[Pre-RFC]: Adding conversion to/from integer on enums with #[repr(i/u*)]

Summary

Add conversion to and from underlying integer type on enums with the #[repr(u*)] or #[repr(i*)] attribute.

Motivation

Enums with the #[repr(u*)] or #[repr(i*)] attributes are commonly used for wrapping primitive integer values accepted by, or returned from, an underlying library when doing FFI. As such, it becomes a very common task to convert these Rust enum variants to their underlying integer representation, and to convert the integer representation into an instance of the enum. There is currently no really good way of doing either, in my opinion.

Since the language already guarantees that an enum with a repr attribute will be represented in memory as the given integer type. I feel it’s quite natural that it would also provide ergonomic and safe access to this integer along with conversion from it. This would improve the FFI interoperability of Rust for at least my use cases.

EDIT: Below here I propose implementing From/TryFrom. But further down in drawbacks I realize this has some problems.

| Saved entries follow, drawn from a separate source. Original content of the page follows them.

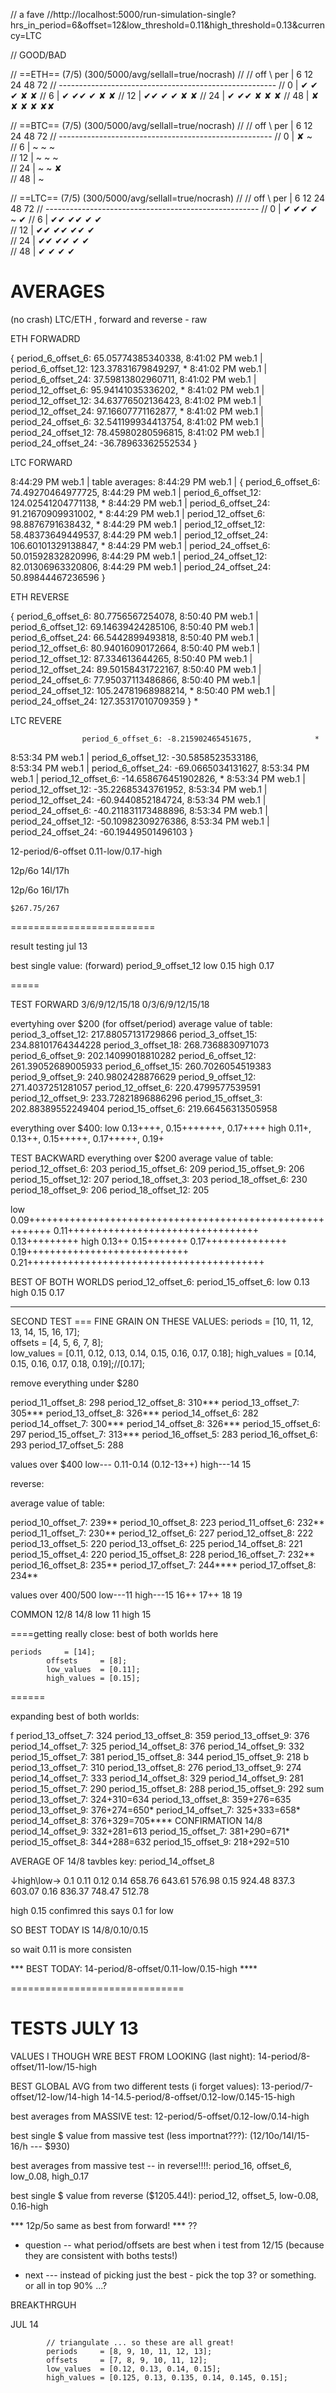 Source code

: // a fave
//http://localhost:5000/run-simulation-single?hrs_in_period=6&offset=12&low_threshold=0.11&high_threshold=0.13&currency=LTC

// GOOD/BAD

// ==ETH== (7/5) (300/5000/avg/sellall=true/nocrash)
//
//	off \ per |		6		12		24		48		72
// ------------------------------------------------------
// 		0	  |		✔		✔ 		✔ 		✘ 		✘
//		6	  |		✔ 		✔✔		✔ 		✘ 		✘
//		12	  | 	✔✔		✔		✔ 		✘ 		✘
//		24    |		✔		✔✔		✘		✘		✘
//		48	  |		✘		✘		✘		✘		✘✘

// ==BTC== (7/5) (300/5000/avg/sellall=true/nocrash)
//
//	off \ per |		6		12		24		48		72
// -----------------------------------------------------
// 		0	  |		✘		~		 		 		
//		6	  |		~		~		~		 		 		
//		12	  | 	~		~		~ 		 		
//		24    |		~		~		✘				
//		48	  |		~	

// ==LTC== (7/5) (300/5000/avg/sellall=true/nocrash)
//
//	off \ per |		6		12		24		48		72
// -----------------------------------------------------
// 		0	  |		✔		✔✔		✔		~		✔
//		6	  |		✔✔		✔✔		✔		✔ 		 		
//		12	  | 	✔✔		✔✔		✔✔ 		✔		
//		24    |		✔✔		✔✔		✔		✔		
//		48	  |		✔		✔		✔		✔		




# AVERAGES
(no crash)
LTC/ETH , forward and reverse - raw


ETH FORWADRD

  { period_6_offset_6: 65.05774385340338,
8:41:02 PM web.1 |    period_6_offset_12: 123.37831679849297,       *
8:41:02 PM web.1 |    period_6_offset_24: 37.59813802960711,
8:41:02 PM web.1 |    period_12_offset_6: 95.94141035336202,        *
8:41:02 PM web.1 |    period_12_offset_12: 34.63776502136423,
8:41:02 PM web.1 |    period_12_offset_24: 97.16607771162877,       *
8:41:02 PM web.1 |    period_24_offset_6: 32.541199934413754,
8:41:02 PM web.1 |    period_24_offset_12: 78.45980280596815,
8:41:02 PM web.1 |    period_24_offset_24: -36.78963362552534 }



LTC FORWARD


8:44:29 PM web.1 |  table averages:
8:44:29 PM web.1 |  { period_6_offset_6: 74.49270464977725,
8:44:29 PM web.1 |    period_6_offset_12: 124.02541204771138,       *
8:44:29 PM web.1 |    period_6_offset_24: 91.21670909931002,        *
8:44:29 PM web.1 |    period_12_offset_6: 98.8876791638432,         *
8:44:29 PM web.1 |    period_12_offset_12: 58.48373649449537,
8:44:29 PM web.1 |    period_12_offset_24: 106.60101329138847,      *
8:44:29 PM web.1 |    period_24_offset_6: 50.01592832820996,
8:44:29 PM web.1 |    period_24_offset_12: 82.01306963320806,
8:44:29 PM web.1 |    period_24_offset_24: 50.89844467236596 }



ETH REVERSE

  {                     period_6_offset_6: 80.7756567254078,
8:50:40 PM web.1 |    period_6_offset_12: 69.14639424285106,
8:50:40 PM web.1 |    period_6_offset_24: 66.5442899493818,
8:50:40 PM web.1 |    period_12_offset_6: 80.94016090172664,
8:50:40 PM web.1 |    period_12_offset_12: 87.334613644265,
8:50:40 PM web.1 |    period_12_offset_24: 89.50158431722167,
8:50:40 PM web.1 |    period_24_offset_6: 77.95037113486866,
8:50:40 PM web.1 |    period_24_offset_12: 105.24781968988214,          *
8:50:40 PM web.1 |    period_24_offset_24: 127.35317010709359 }         *



LTC REVERE

                    period_6_offset_6: -8.215902465451675,              *
8:53:34 PM web.1 |    period_6_offset_12: -30.5858523533186,        
8:53:34 PM web.1 |    period_6_offset_24: -69.0665034131627,
8:53:34 PM web.1 |    period_12_offset_6: -14.658676451902826,          *
8:53:34 PM web.1 |    period_12_offset_12: -35.22685343761952,
8:53:34 PM web.1 |    period_12_offset_24: -60.9440852184724,
8:53:34 PM web.1 |    period_24_offset_6: -40.211831173488896,
8:53:34 PM web.1 |    period_24_offset_12: -50.10982309276386,
8:53:34 PM web.1 |    period_24_offset_24: -60.19449501496103 }


12-period/6-offset
0.11-low/0.17-high


12p/6o
14l/17h


12p/6o
16l/17h

    $267.75/267

=========================


  result testing jul 13

  best single value: (forward)
  period_9_offset_12
  low 0.15
  high 0.17


=====



TEST FORWARD
3/6/9/12/15/18
0/3/6/9/12/15/18

evertyhing over $200 (for offset/period)
average value of table:
    period_3_offset_12: 217.88057131729866
    period_3_offset_15: 234.88101764344228
    period_3_offset_18: 268.7368830971073
    period_6_offset_9: 202.14099018810282
    period_6_offset_12: 261.39052689005933
    period_6_offset_15: 260.7026054519383
    period_9_offset_9: 240.9802428876629
    period_9_offset_12: 271.4037251281057
    period_12_offset_6: 220.4799577539591
    period_12_offset_9: 233.72821896886296
    period_15_offset_3: 202.88389552249404
    period_15_offset_6: 219.66456313505958

everything over $400:
  low 0.13++++, 0.15+++++++, 0.17++++
  high 0.11+, 0.13++, 0.15+++++, 0.17+++++, 0.19+


TEST BACKWARD
everything over $200
    average value of table:
    period_12_offset_6: 203
    period_15_offset_6: 209
    period_15_offset_9: 206
    period_15_offset_12: 207
    period_18_offset_3: 203
    period_18_offset_6: 230
    period_18_offset_9: 206
    period_18_offset_12: 205

low 0.09++++++++++++++++++++++++++++++++++++++++++++++++++++++++++ 0.11+++++++++++++++++++++++++++++++++ 0.13+++++++++
high 0.13++ 0.15+++++++ 0.17++++++++++++++ 0.19++++++++++++++++++++++++++++ 0.21+++++++++++++++++++++++++++++++++++++++++


BEST OF BOTH WORLDS
  period_12_offset_6:
  period_15_offset_6:
  low 0.13
  high 0.15 0.17

-----

SECOND TEST === FINE GRAIN ON THESE VALUES:
    periods 	= [10, 11, 12, 13, 14, 15, 16, 17]; 	
    offsets 	= [4, 5, 6, 7, 8]; 						
    low_values 	= [0.11, 0.12, 0.13, 0.14, 0.15, 0.16, 0.17, 0.18];
    high_values = [0.14, 0.15, 0.16, 0.17, 0.18, 0.19];//[0.17];






remove everything under $280

period_11_offset_8: 298
period_12_offset_8: 310***
period_13_offset_7: 305***
period_13_offset_8: 326***
period_14_offset_6: 282
period_14_offset_7: 300***
period_14_offset_8: 326***
period_15_offset_6: 297
period_15_offset_7: 313***
period_16_offset_5: 283
period_16_offset_6: 293
period_17_offset_5: 288

values over $400
  low--- 0.11-0.14 (0.12-13++)
  high---14 15


reverse:


average value of table:

period_10_offset_7: 239**
period_10_offset_8: 223
period_11_offset_6: 232**
period_11_offset_7: 230**
period_12_offset_6: 227
period_12_offset_8: 222
period_13_offset_5: 220
period_13_offset_6: 225
period_14_offset_8: 221
period_15_offset_4: 220
period_15_offset_8: 228
period_16_offset_7: 232**
period_16_offset_8: 235**
period_17_offset_7: 244****
period_17_offset_8: 234**

values over $400/$500
  low---11
  high---15 16++ 17++ 18 19


COMMON
  12/8
  14/8
  low 11
  high 15




  ====getting really close:
best of both worlds here

  	periods 	= [14]; 	
			offsets 	= [8]; 			
			low_values 	= [0.11];	
			high_values = [0.15];			

======

expanding best of both worlds:

f
period_13_offset_7: 324
period_13_offset_8: 359
period_13_offset_9: 376
period_14_offset_7: 325
period_14_offset_8: 376
period_14_offset_9: 332
period_15_offset_7: 381
period_15_offset_8: 344
period_15_offset_9: 218
b
period_13_offset_7: 310
period_13_offset_8: 276
period_13_offset_9: 274
period_14_offset_7: 333
period_14_offset_8: 329
period_14_offset_9: 281
period_15_offset_7: 290
period_15_offset_8: 288
period_15_offset_9: 292
sum
period_13_offset_7: 324+310=634
period_13_offset_8: 359+276=635
period_13_offset_9: 376+274=650*
period_14_offset_7: 325+333=658*
period_14_offset_8: 376+329=705**** CONFIRMATION 14/8
period_14_offset_9: 332+281=613
period_15_offset_7: 381+290=671*
period_15_offset_8: 344+288=632
period_15_offset_9: 218+292=510


AVERAGE OF 14/8 tavbles
key: period_14_offset_8

↓high\low→	 0.1	            0.11	      0.12
0.14	       658.76           643.61      576.98
0.15         924.48           837.3       603.07
0.16	       836.37           748.47      512.78

high 0.15 confimred
this says 0.1 for low

SO BEST TODAY IS 14/8/0.10/0.15

so wait 0.11 is more consisten

*** BEST TODAY: 14-period/8-offset/0.11-low/0.15-high ****


==============================


# TESTS JULY 13 


VALUES I THOUGH WRE BEST FROM LOOKING (last night):
    14-period/8-offset/11-low/15-high

BEST GLOBAL AVG from two different tests (i forget values):
    13-period/7-offset/12-low/14-high 
    14-14.5-period/8-offset/0.12-low/0.145-15-high

best averages from MASSIVE test:
    12-period/5-offset/0.12-low/0.14-high

best single $ value from massive test (less importnat???):
    (12/10o/14l/15-16/h --- $930)

best averages from massive test -- in reverse!!!!:
    period_16, offset_6, low_0.08, high_0.17

best single $ value from reverse ($1205.44!):
    period_12, offset_5, low-0.08, 0.16-high


*** 12p/5o same as best from forward! *** ??

* question -- what period/offsets are best when i test from 12/15 (because they are consistent with boths tests!)

* next --- instead of picking just the best - pick the top 3? or something. or all in top 90% ...?



BREAKTHRGUH

JUL 14

			// triangulate ... so these are all great!
			periods 	= [8, 9, 10, 11, 12, 13]; 	
			offsets 	= [7, 8, 9, 10, 11, 12];	
			low_values 	= [0.12, 0.13, 0.14, 0.15];
			high_values = [0.125, 0.13, 0.135, 0.14, 0.145, 0.15];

So see proposed trait in drawbacks for what might technically work better.

Converting to integer

An enum with #[repr(u8)] can already be easily converted into its integer value with my_enum as u8. But it has at least three drawbacks:

  • The repr type is not shown in the documentation for the type or anywhere else, so a user of this type must look at the code to know what to cast to.
  • If the type is ever changed to #[repr(u16)] or other larger types, the my_enum as u8 will continue to compile without a single warning, but it might now be silently truncating values.
  • The user doing the conversion must explicitly state the target type.

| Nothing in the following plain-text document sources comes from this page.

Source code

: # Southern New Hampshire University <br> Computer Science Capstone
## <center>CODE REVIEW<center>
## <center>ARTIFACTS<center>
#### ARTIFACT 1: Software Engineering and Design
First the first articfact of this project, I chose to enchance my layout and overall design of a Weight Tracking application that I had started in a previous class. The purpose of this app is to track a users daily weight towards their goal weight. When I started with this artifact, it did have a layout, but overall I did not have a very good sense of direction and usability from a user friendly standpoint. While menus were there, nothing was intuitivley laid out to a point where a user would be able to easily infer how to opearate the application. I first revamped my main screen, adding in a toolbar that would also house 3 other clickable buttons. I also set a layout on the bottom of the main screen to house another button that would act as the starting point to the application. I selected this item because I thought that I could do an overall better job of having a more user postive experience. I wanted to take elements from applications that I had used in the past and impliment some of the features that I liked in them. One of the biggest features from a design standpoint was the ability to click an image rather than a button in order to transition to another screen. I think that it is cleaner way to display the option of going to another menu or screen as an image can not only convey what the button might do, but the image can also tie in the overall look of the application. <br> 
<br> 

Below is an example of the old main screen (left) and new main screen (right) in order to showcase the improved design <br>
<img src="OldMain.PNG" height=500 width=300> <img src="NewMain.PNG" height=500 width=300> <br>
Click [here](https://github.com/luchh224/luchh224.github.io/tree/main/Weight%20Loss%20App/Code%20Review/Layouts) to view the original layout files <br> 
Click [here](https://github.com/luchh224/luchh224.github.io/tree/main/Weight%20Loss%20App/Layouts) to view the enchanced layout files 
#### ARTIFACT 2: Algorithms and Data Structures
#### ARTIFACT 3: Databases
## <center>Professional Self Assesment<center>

Automatically adding an impl From<MyEnum> for u8 to this enum would solve all three problems mentioned above. Now it can be used as unsafe { ffi_fn(my_enum.into()) }. And to change the type one would only need to update the C library and the enum type declaration, none of the call sites.

Converting from integer

This operation is fallible (unless the enum happens to cover all possible values) and the only way I know to correctly implement it is to enumerate all possible values / variants in a match statement or if-else chain. This is tedious and prone to copy paste errors. It’s very much the type of code you want generated for you.

All macro based libraries I have tried for doing this for me have some limitations, or even bugs.

Adding an impl TryFrom<X> for Y for all enums, Y with #[repr(X)] would eliminate the need to bring in third party libraries with their own set of problems and possibly dependencies, for doing this (in the type of code I write) very common task.

Drawbacks

  • These automatically derived trait implementations would become conflicting implementations for anyone who already manually implemented them. This could be fixed by requiring manually specifying #[derive(From, TryFrom)] or similar on the enums in question. Or by adding a new special trait to libstd for this very use case, so that no existing code already implements it:

    trait Primitive {
        type T;
        fn to_primitive(&self) -> Self::T;
        fn try_from_primitive(x: Self::T) -> Option<Self>;
    }
    
  • TryFrom is not yet stabilized. Severely limiting the usefulness of at least half this proposal for now. But it looks like TryFrom very well could be stabilized before this even becomes a thing. This is also a non-issue with the custom trait proposed just above.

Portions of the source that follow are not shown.